[Document images with source code]
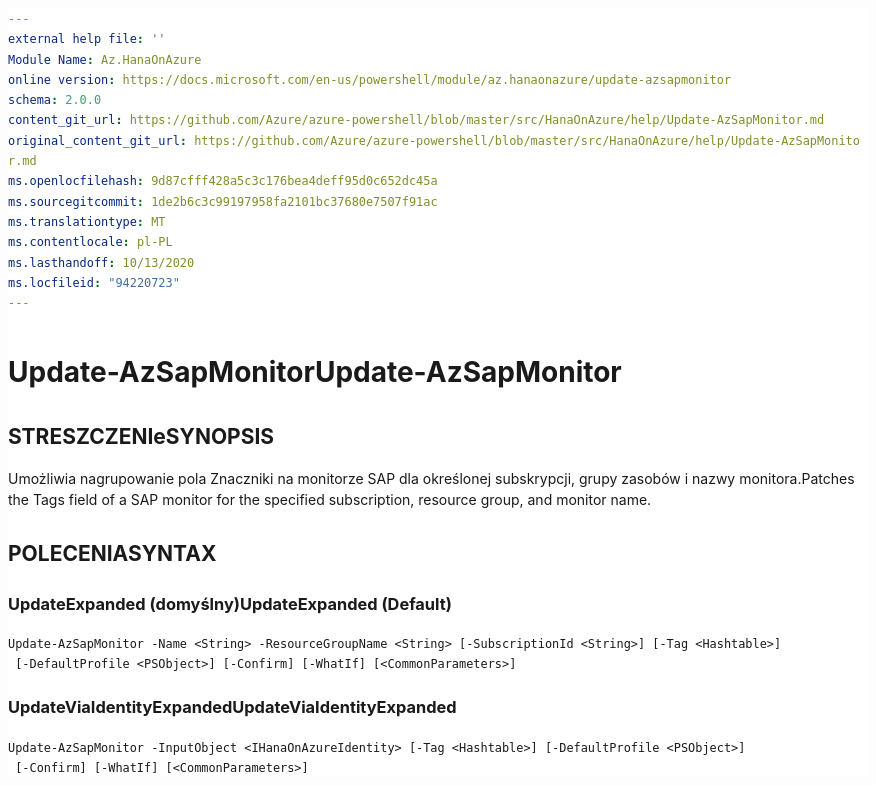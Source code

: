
 ```yaml
---
external help file: ''
Module Name: Az.HanaOnAzure
online version: https://docs.microsoft.com/en-us/powershell/module/az.hanaonazure/update-azsapmonitor
schema: 2.0.0
content_git_url: https://github.com/Azure/azure-powershell/blob/master/src/HanaOnAzure/help/Update-AzSapMonitor.md
original_content_git_url: https://github.com/Azure/azure-powershell/blob/master/src/HanaOnAzure/help/Update-AzSapMonitor.md
ms.openlocfilehash: 9d87cfff428a5c3c176bea4deff95d0c652dc45a
ms.sourcegitcommit: 1de2b6c3c99197958fa2101bc37680e7507f91ac
ms.translationtype: MT
ms.contentlocale: pl-PL
ms.lasthandoff: 10/13/2020
ms.locfileid: "94220723"
---
```

# <span data-ttu-id="ce3f1-101">Update-AzSapMonitor</span><span class="sxs-lookup"><span data-stu-id="ce3f1-101">Update-AzSapMonitor</span></span>

## <span data-ttu-id="ce3f1-102">STRESZCZENIe</span><span class="sxs-lookup"><span data-stu-id="ce3f1-102">SYNOPSIS</span></span>
<span data-ttu-id="ce3f1-103">Umożliwia nagrupowanie pola Znaczniki na monitorze SAP dla określonej subskrypcji, grupy zasobów i nazwy monitora.</span><span class="sxs-lookup"><span data-stu-id="ce3f1-103">Patches the Tags field of a SAP monitor for the specified subscription, resource group, and monitor name.</span></span>

## <span data-ttu-id="ce3f1-104">POLECENIA</span><span class="sxs-lookup"><span data-stu-id="ce3f1-104">SYNTAX</span></span>

### <span data-ttu-id="ce3f1-105">UpdateExpanded (domyślny)</span><span class="sxs-lookup"><span data-stu-id="ce3f1-105">UpdateExpanded (Default)</span></span>
```
Update-AzSapMonitor -Name <String> -ResourceGroupName <String> [-SubscriptionId <String>] [-Tag <Hashtable>]
 [-DefaultProfile <PSObject>] [-Confirm] [-WhatIf] [<CommonParameters>]
```

### <span data-ttu-id="ce3f1-106">UpdateViaIdentityExpanded</span><span class="sxs-lookup"><span data-stu-id="ce3f1-106">UpdateViaIdentityExpanded</span></span>
```
Update-AzSapMonitor -InputObject <IHanaOnAzureIdentity> [-Tag <Hashtable>] [-DefaultProfile <PSObject>]
 [-Confirm] [-WhatIf] [<CommonParameters>]
```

▶ **TASK GOAL**
Every line that contains "help" should be copied out of the data.

▶ **TASK ANSWER**
external help file: ''
content_git_url: https://github.com/Azure/azure-powershell/blob/master/src/HanaOnAzure/help/Update-AzSapMonitor.md
original_content_git_url: https://github.com/Azure/azure-powershell/blob/master/src/HanaOnAzure/help/Update-AzSapMonitor.md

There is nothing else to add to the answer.